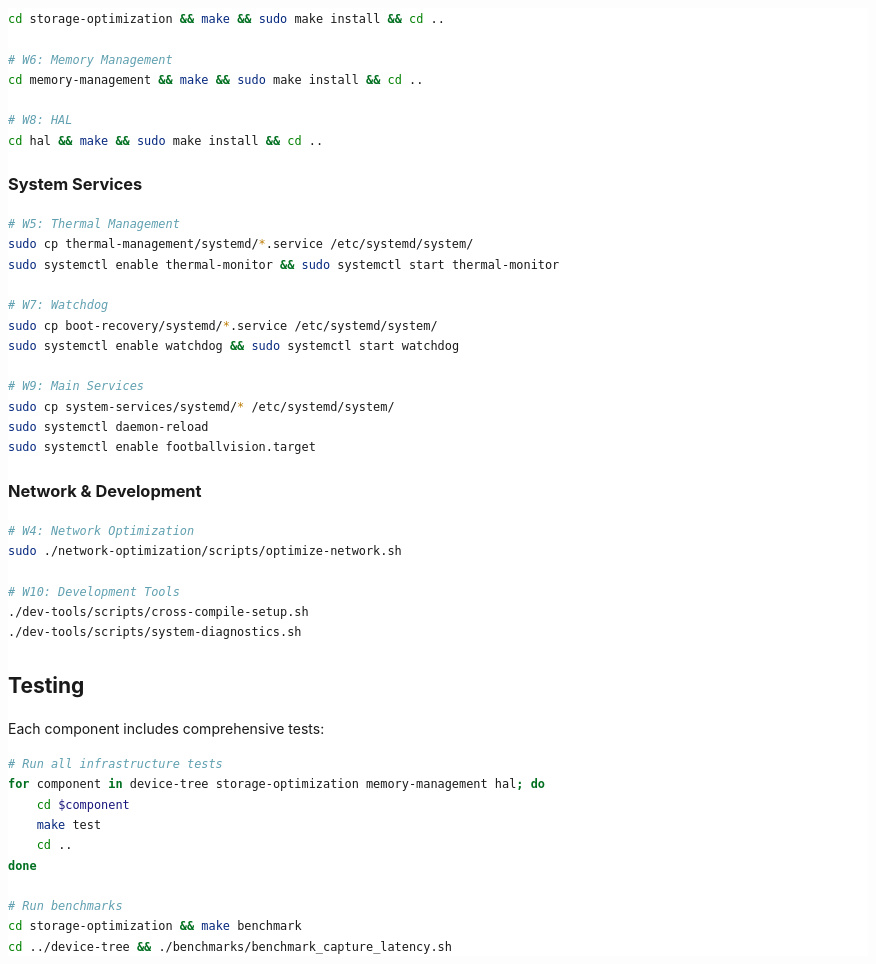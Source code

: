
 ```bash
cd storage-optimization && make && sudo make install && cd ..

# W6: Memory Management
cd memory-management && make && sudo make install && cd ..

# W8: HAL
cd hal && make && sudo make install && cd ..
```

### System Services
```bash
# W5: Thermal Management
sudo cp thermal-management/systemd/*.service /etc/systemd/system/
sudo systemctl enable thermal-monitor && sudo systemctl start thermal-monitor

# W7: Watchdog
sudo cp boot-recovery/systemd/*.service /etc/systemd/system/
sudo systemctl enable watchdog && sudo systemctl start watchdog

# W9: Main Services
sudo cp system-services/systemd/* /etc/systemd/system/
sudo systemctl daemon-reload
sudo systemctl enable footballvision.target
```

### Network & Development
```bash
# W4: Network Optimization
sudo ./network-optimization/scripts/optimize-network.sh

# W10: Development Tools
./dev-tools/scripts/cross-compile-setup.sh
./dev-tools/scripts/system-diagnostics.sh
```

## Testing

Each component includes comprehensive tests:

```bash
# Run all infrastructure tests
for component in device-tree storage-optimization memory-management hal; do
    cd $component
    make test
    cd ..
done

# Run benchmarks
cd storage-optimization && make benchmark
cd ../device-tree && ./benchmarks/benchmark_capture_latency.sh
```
########################################
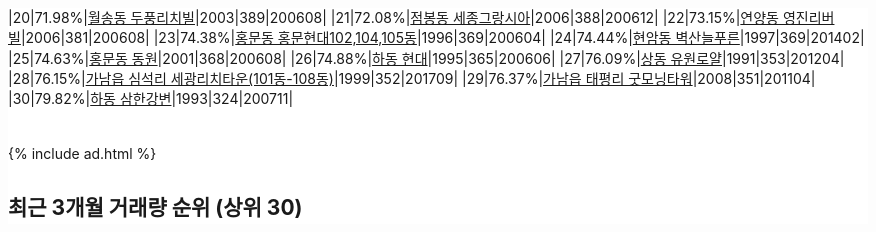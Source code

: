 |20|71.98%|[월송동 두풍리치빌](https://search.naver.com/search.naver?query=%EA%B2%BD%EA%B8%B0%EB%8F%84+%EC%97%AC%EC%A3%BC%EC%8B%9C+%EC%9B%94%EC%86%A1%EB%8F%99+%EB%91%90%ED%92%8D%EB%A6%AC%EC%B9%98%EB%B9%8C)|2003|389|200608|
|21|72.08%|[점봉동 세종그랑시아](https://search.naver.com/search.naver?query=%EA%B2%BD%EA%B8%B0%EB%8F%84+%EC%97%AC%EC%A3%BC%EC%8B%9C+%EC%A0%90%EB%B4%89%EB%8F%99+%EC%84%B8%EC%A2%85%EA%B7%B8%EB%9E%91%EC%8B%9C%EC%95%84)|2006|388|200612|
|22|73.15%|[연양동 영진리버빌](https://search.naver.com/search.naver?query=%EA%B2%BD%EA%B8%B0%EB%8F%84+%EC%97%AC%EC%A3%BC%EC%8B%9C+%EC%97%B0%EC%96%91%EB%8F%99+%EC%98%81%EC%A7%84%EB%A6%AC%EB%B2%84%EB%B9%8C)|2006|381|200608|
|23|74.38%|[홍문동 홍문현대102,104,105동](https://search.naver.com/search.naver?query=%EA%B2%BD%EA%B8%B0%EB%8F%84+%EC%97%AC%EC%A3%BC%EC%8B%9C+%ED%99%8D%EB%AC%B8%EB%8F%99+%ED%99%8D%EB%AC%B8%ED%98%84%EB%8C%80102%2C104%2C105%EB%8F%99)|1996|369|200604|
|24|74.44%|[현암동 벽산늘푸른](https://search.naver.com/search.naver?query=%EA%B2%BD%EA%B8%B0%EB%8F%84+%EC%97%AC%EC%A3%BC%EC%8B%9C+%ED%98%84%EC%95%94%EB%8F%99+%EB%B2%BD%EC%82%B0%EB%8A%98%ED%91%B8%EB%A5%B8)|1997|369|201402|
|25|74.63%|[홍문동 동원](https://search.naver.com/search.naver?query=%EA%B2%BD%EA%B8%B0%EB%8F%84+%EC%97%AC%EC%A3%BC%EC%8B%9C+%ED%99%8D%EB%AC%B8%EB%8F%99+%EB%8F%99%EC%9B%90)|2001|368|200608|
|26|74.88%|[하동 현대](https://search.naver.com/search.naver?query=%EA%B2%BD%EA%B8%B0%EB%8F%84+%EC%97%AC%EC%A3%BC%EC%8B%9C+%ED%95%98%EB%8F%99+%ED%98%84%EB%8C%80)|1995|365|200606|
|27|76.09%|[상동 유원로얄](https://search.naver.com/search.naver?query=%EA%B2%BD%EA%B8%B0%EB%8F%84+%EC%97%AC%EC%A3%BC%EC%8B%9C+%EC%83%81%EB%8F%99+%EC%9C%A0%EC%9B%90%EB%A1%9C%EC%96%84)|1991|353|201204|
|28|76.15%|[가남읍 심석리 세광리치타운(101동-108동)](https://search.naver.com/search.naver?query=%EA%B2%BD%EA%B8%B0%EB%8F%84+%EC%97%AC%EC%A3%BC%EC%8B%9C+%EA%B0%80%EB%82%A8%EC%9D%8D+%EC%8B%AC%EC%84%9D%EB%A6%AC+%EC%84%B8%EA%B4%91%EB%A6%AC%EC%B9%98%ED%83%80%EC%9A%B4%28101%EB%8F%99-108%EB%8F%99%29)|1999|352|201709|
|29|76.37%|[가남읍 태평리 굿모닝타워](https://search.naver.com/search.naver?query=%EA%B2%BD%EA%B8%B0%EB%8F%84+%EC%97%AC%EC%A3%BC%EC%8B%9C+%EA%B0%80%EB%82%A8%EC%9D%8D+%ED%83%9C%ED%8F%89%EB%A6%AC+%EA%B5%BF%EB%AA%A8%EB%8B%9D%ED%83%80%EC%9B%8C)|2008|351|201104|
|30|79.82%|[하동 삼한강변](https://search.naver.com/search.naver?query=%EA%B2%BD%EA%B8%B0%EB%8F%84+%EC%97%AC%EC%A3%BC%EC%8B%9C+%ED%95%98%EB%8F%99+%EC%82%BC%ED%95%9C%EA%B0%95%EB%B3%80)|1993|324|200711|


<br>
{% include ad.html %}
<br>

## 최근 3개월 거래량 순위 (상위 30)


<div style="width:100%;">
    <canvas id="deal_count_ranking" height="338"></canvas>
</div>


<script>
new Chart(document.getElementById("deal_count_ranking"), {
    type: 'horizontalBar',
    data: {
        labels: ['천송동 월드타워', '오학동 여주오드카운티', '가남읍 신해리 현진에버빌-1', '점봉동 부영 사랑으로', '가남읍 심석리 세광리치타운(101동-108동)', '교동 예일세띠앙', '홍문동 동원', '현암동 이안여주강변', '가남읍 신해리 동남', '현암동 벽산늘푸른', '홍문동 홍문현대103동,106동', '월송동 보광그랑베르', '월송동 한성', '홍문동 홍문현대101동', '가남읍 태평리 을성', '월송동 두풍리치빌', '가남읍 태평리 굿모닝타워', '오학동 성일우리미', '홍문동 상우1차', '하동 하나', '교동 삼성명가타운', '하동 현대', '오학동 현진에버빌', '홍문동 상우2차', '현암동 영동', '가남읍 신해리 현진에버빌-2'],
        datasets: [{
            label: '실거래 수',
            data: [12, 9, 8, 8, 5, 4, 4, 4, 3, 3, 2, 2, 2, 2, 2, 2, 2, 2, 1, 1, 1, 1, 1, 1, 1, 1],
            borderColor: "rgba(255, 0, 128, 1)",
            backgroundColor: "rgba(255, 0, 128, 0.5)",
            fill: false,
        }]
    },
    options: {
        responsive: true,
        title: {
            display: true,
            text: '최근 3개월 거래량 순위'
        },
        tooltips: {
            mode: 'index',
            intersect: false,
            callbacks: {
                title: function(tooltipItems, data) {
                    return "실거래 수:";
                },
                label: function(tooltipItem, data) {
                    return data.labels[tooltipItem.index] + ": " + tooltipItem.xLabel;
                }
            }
########################################
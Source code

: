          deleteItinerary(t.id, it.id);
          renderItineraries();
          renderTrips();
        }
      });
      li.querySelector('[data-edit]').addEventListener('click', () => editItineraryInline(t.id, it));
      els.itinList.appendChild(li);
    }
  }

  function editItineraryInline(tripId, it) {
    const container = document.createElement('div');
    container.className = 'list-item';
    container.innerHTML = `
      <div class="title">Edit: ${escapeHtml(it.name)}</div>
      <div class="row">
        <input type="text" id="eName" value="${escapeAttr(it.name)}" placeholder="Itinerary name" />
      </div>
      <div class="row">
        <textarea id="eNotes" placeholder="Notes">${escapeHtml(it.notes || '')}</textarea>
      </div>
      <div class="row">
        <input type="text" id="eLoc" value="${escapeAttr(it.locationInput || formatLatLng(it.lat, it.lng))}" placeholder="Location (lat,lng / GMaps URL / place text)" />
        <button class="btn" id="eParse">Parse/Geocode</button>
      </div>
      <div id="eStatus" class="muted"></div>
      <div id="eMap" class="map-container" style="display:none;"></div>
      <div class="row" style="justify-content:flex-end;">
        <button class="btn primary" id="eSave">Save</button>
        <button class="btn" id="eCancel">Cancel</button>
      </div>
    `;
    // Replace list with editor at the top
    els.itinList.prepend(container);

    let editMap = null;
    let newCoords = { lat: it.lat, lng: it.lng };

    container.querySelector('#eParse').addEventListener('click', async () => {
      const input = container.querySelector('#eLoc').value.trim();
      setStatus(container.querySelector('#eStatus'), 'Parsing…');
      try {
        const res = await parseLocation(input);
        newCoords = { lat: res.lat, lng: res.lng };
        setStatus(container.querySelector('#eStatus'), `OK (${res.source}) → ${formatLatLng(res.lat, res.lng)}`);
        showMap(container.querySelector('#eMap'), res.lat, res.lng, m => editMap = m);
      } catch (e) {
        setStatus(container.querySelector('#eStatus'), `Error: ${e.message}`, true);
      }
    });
########################################
Report all lines of the material that contain the word "container".

    const container = document.createElement('div');
    container.className = 'list-item';
    container.innerHTML = `
      <div id="eMap" class="map-container" style="display:none;"></div>
    els.itinList.prepend(container);
    container.querySelector('#eParse').addEventListener('click', async () => {
      const input = container.querySelector('#eLoc').value.trim();
      setStatus(container.querySelector('#eStatus'), 'Parsing…');
        setStatus(container.querySelector('#eStatus'), `OK (${res.source}) → ${formatLatLng(res.lat, res.lng)}`);
        showMap(container.querySelector('#eMap'), res.lat, res.lng, m => editMap = m);
        setStatus(container.querySelector('#eStatus'), `Error: ${e.message}`, true);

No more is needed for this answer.